Punishing Speech: America and Whistle-Blowers

Today, as the country turned toward the Capitol to watch the State of the Union, my mind focused on the idea of speech. Who has the power to speak? When is that power taken away? What version of history is packaged and sold to the masses? Who benefits from this? Why do we so often fear the strength of our own voices?

I have always believed that one of the most pernicious effects of oppression is an internalized self-hatred. People are taught to doubt their own agency and dignity. People are taught that their voices are unimportant and inferior. The rest of society, those with privilege, are taught to buy into this hierarchy and develop implicit biases against the oppressed. This is true along so many lines – gender, race, class, sexual orientation, ability, etc.

But voicelessness is not just a feeling, it is a legally enforced condition – through censorship, voting restrictions, imprisonment, and murder. Tonight, President Obama stated, “We defend free speech, and advocate for political prisoners, and condemn the persecution of women, or religious minorities, or people who are lesbian, gay, bisexual, or transgender. We do these things not only because they’re right, but because they make us safer.” I wish this were true. But it is so clearly a lie. America does not want resistance. It does not want transparency. And it certainly does not want its mistakes aired.

Obama’s administration has prosecuted more whistle-blowers than all other presidents combined. Whistle-blowers are truth-tellers; they reveal to the public questionable and immoral acts of the government. We need whistle-blowers. Without transparency, there is no accountability, and democracy becomes a smokescreen. The government can run wild, unchecked.

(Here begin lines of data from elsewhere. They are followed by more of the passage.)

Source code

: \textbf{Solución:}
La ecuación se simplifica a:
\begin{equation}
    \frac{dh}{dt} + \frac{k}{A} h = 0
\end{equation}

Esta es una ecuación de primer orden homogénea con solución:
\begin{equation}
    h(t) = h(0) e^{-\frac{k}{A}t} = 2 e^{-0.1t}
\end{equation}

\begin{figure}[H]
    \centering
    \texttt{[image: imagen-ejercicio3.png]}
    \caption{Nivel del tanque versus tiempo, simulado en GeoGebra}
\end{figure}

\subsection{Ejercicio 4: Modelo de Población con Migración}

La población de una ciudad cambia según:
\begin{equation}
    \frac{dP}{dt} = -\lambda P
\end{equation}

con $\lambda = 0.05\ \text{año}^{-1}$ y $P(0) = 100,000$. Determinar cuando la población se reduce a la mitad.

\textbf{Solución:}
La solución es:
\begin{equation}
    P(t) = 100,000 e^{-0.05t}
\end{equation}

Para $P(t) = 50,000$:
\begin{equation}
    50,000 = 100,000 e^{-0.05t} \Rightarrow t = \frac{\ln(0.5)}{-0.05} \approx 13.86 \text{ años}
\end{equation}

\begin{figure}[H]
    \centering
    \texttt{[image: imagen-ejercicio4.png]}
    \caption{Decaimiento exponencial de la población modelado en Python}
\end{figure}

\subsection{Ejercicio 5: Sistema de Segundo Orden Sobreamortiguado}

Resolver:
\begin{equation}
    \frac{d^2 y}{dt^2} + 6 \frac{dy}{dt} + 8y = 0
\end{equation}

John Kiriakou’s crime was exposing the CIA’s use of torture. He has served time, his wife was fired from her position at the agency, and his family is in an immense amount of legal debt. His five children see him only in prison. He is being punished for his conscience. Those responsible for the torture, those who harmed and violated other people, have not been held accountable. Those who murdered Gul Rahman and then hid his death from his family for seven years have not been held accountable. Speech is punished; violence is not.

The message is clear: open your mouth, and we will ruin your life; keep it shut, and you will be rewarded.

Kiriakou is not alone. There is the very public case of Edward Snowden. There is Chelsea Manning who revealed the truth about Guantanamo and the wars in Iraq and Afghanistan. Even when she was on suicide watch at a military prison, she was forced to sleep naked and confined to a windowless cell 24 hours a day. There is Thomas Drake whose house was raided at gunpoint after he leaked information about an NSA program that was wasting billions of dollars and violating citizens’ privacy. There is Shamai Leibowitz who leaked documents because he feared a deadly Israeli attack on Iran. The names go on. Each of these people has lost their freedom and their careers. They serve as a warning to other potential whistle-blowers, and Obama is responsible for their destruction.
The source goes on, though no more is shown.